In this example, why do we also transform unit?
4.2.6 Selecting
select name, total-grade from gradebook end
ss = select artist, song from playlist end order ss: artist ascending end
4.2.7 Summary of Row-Wise Table Operations
We’ve seen a lot in a short span. Specifically, we have seen several operations that consume a table and produce a new one according to some criterion. It’s worth summarizing the impact each of them has in terms of key table properties (where “-” means the entry is left unchanged):
Operation |
| Cell contents |
| Row order |
| Number of rows |
| Column order |
| Number of columns |
Keeping |
| - |
| - |
| reduced |
| - |
| - |
Ordering |
| - |
| changed |
| - |
| - |
| - |
Extending |
| existing unchanged, new computed |
| - |
| - |
| - |
| augmented |
Transforming |
| altered |
| - |
| - |
| - |
| - |
Selecting |
| - |
| - |
| - |
| changed |
| reduced |
The italicized entries reflect how the new table may differ from the old. Note that an entry like “reduced” or “altered” should be read as potentially reduced or altered; depending on the specific operation and the content of the table, there may be no change at all. (For instance, if a table is already sorted according to the criterion given in an order expression, the row order will not change.) However, in general one should expect the kind of change described in the above grid.

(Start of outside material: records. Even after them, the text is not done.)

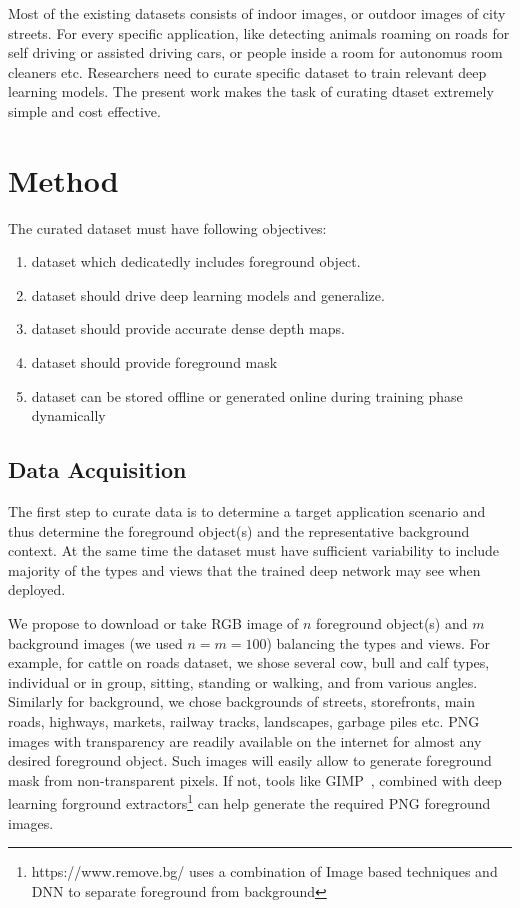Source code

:\documentclass[review]{cvpr}
\begin{document}
Most of the existing datasets consists of indoor images, or outdoor images of city streets. For every specific application, like detecting animals roaming on roads for self driving or assisted driving cars, or people inside a room for autonomus room cleaners etc. Researchers need to curate specific dataset to train relevant deep learning models. The present work makes the task of curating dtaset extremely simple and cost effective.

\section{Method}
The curated dataset must have following objectives:
\begin{enumerate}
\item dataset which dedicatedly includes foreground object. 
\item dataset should drive deep learning models and generalize. 
\item dataset should provide accurate dense depth maps.
\item dataset should provide foreground mask
\item dataset can be stored offline or generated online during training phase dynamically
\end{enumerate}

\subsection{Data Acquisition}
The first step to curate data is to determine a target application scenario and thus determine the foreground object(s) and the representative background context. At the same time the dataset must have sufficient variability to include majority of the types and views that the trained deep network may see when deployed.

We propose to download or take RGB image of $n$ foreground object(s) and $m$ background images (we used $n=m=100$) balancing the types and views. For example, for cattle on roads dataset, we shose several cow, bull and calf types, individual  or in group, sitting, standing or walking, and from various angles. Similarly for background, we chose backgrounds of streets,  storefronts, main roads, highways, markets, railway tracks, landscapes, garbage piles etc. PNG images with transparency are readily available on the internet for almost any desired foreground object. Such images will easily allow to generate foreground mask from non-transparent pixels. If not, tools like GIMP~\cite{howat2014greenland}, combined with deep learning forground extractors\footnote{https://www.remove.bg/ uses a combination of Image based techniques and DNN to separate foreground from background} can help generate the required PNG foreground images.
\end{document}
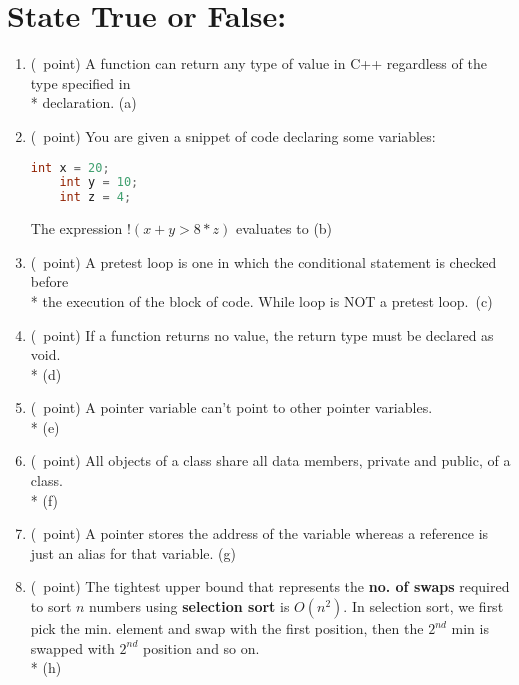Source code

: \documentclass[14pt]{article}
\begin{document}
\section{State True or False:}
\begin{enumerate}[label=\alph*)]
    \item (\textonequarter\ point) A function can return any type of value in C++ regardless of the type specified in \\* declaration.
    \hfill (a) \underline{\hspace{5cm}}
    
    \item (\textonequarter\ point) You are given a snippet of code declaring some variables:
    \begin{lstlisting}[language=C++, title={Part (b)}]
    int x = 20;
    int y = 10;
    int z = 4;
    \end{lstlisting}
    The expression \underline{$!(x + y > 8*z)$} evaluates to 
    \hfill (b) \underline{\hspace{5cm}}
    
    \item (\textonequarter\ point) A pretest loop is one in which the conditional statement is checked before \\* the execution of the block of code. While loop is NOT a pretest loop.\ \hfill (c) \underline{\hspace{3cm}}
    
    \item (\textonequarter\ point) If a function returns no value, the return type must be declared as void. \\*
    \hfill (d) \underline{\hspace{5cm}}
    
    \item (\textonequarter\ point) A pointer variable can't point to other pointer variables. \\*
    \hfill (e) \underline{\hspace{5cm}}
    
    \item (\textonequarter\ point) All objects of a class share all data members, private and public, of a class. \\*
    \hfill (f) \underline{\hspace{5cm}}
    
    \item (\textonequarter\ point) A pointer stores the address of the variable whereas a reference is just an alias for that variable.
    \hfill (g) \underline{\hspace{5cm}}
    
    \item (\textonequarter\ point) The tightest upper bound that represents the \textbf{no. of swaps} required to sort $n$ numbers using \textbf{selection sort} is $O(n^2)$. In selection sort, we first pick the min. element and swap with the first position, then the $2^{nd}$ min is swapped with $2^{nd}$ position and so on. \\*
    \hfill (h) \underline{\hspace{3cm}}
\end{enumerate}
\end{document}
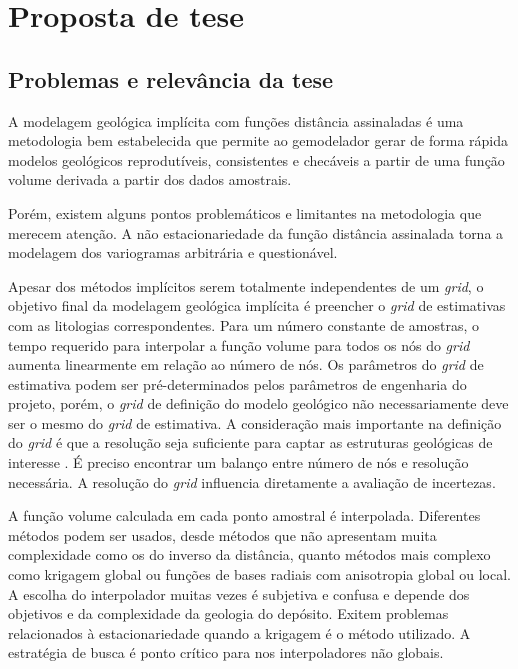 \chapter{Proposta de tese}

\section{Problemas e relevância da tese}\label{problemas}

A modelagem geológica implícita com funções distância assinaladas é uma metodologia bem estabelecida que permite ao gemodelador gerar de forma rápida modelos geológicos reprodutíveis, consistentes e checáveis a partir de uma função volume derivada a partir dos dados amostrais. 

Porém, existem alguns pontos problemáticos e limitantes na metodologia que merecem atenção. A não estacionariedade da função distância assinalada torna a modelagem dos variogramas arbitrária e questionável.

Apesar dos métodos implícitos serem totalmente independentes de um \textit{grid}, o objetivo final da modelagem geológica implícita é preencher o \textit{grid} de estimativas com as litologias correspondentes. Para um número constante de amostras, o tempo requerido para interpolar a função volume para todos os nós do \textit{grid} aumenta linearmente em relação ao número de nós. Os parâmetros do \textit{grid} de estimativa podem ser pré-determinados pelos parâmetros de engenharia do projeto, porém, o \textit{grid} de definição do modelo geológico não necessariamente deve ser o mesmo do \textit{grid} de estimativa. A consideração mais importante na definição do \textit{grid} é que a resolução seja suficiente para captar as estruturas geológicas de interesse \cite{martin2017implicitmodeling}. É preciso encontrar um balanço entre número de nós e resolução necessária. A resolução do \textit{grid} influencia diretamente a avaliação de incertezas.

A função volume calculada em cada ponto amostral é interpolada. Diferentes métodos podem ser usados, desde métodos que não apresentam muita complexidade como os do inverso da distância, quanto métodos mais complexo como krigagem global ou funções de bases radiais com anisotropia global ou local. A escolha do interpolador muitas vezes é subjetiva e confusa e depende dos objetivos e da complexidade da geologia do depósito. Exitem problemas relacionados à estacionariedade quando a krigagem é o método utilizado. A estratégia de busca é ponto crítico para nos interpoladores não globais.

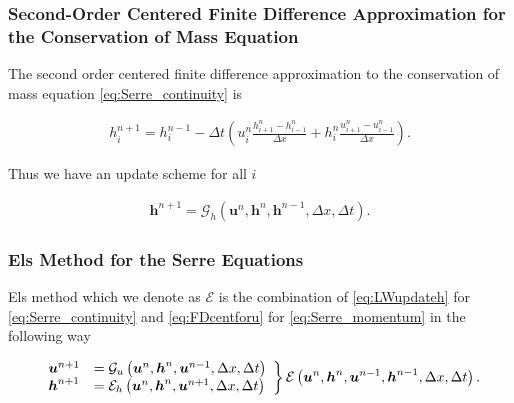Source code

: \documentclass[SingleSpace,12pt,Proceedings]{Serre_ASCE}
\begin{document}
\subsubsection{Second-Order Centered Finite Difference Approximation for the Conservation of Mass Equation}
The second order centered finite difference approximation to the conservation of mass equation \eqref{eq:Serre_continuity} is
\begin{linenomath*}
	\begin{gather*}
	h^{n+1}_i = h^{n-1}_i - \Delta t \left(u^{n}_{i}\frac{h^{n}_{i+1} - h^{n}_{i-1}}{\Delta x} + h^{n}_{i}\frac{u^{n}_{i+1} - u^{n}_{i-1}}{\Delta x}\right).
	\end{gather*}
\end{linenomath*}
Thus we have an update scheme for all $i$
\begin{linenomath*}
	\begin{gather}
	\label{eq:secondFDappformass}
	\boldsymbol{h}^{n+1} = \mathcal{G}_h\left(\boldsymbol{u}^n,\boldsymbol{h}^n,\boldsymbol{h}^{n-1} ,\Delta x, \Delta t \right).
	\end{gather}
\end{linenomath*}

\subsubsection{Els Method for the Serre Equations}
Els method \cite{El-etal-2006} which we denote as $\mathcal{E}$ is the combination of \eqref{eq:LWupdateh} for \eqref{eq:Serre_continuity} and \eqref{eq:FDcentforu} for \eqref{eq:Serre_momentum} in the following way
\begin{linenomath*}
	\begin{gather}
	\left.
	\begin{array}{l l}
	\boldsymbol{u}^{n+1}&=\mathcal{G}_u\left(\boldsymbol{u}^n,\boldsymbol{h}^n, \boldsymbol{u}^{n-1}, \Delta x, \Delta t \right) \\
	\boldsymbol{h}^{n+1}&=\mathcal{E}_h\left(\boldsymbol{u}^n,\boldsymbol{h}^n,\boldsymbol{u}^{n+1}, \Delta x, \Delta t \right)
	\end{array} \right\rbrace \mathcal{E}\left(\boldsymbol{u}^n,\boldsymbol{h}^n, \boldsymbol{u}^{n-1},\boldsymbol{h}^{n-1}, \Delta x, \Delta t \right).
	\label{eq:Enumdef}
	\end{gather}
\end{linenomath*}
\end{document}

Observe that both dimensions of this grid provide interesting information. Unsurprisingly, each row has at least some kind of impact on a table (otherwise the operation would be useless and would not exist). Likewise, each column also has at least one way of impacting it. Furthermore, observe that most entries leave the table unchanged: that means each operation has limited impact on the table, careful to not overstep the bounds of its mandate.
On the one hand, the decision to limit the impact of each operation means that to achieve complex tasks, we may have to compose several operations together. We have already seen examples of this earlier this chapter. However, there is also a much more subtle consequence: it also means that to achieve complex tasks, we can compose several operations and get exactly what we want. If we had fewer operations that each did more, then composing them might have various undesired or (worse) unintended consequences, making it very difficult for us to obtain exactly the answer we want. Instead, the operations above follow the principle of orthogonality: no operation shadows what any other operation does, so they can be composed freely.
As a result of having these operations, we can think of tables also algebrically. Concretely, when given a problem, we should again begin with concrete examples of what we’re starting with and where we want to end. Then we can ask ourselves questions like, “Does the number of columns stay the same, grow, or shrink?”, “Does the number of rows stay the same or shrink?”, and so on. The grid above now provides us a toolkit by which we can start to decompose the task into individual operations. Of course, we still have to think: the order of operations matters, and sometimes we have to perform an operation mutiple times. Still, this grid is a useful guide to hint us towards the operations that might help solve our problem.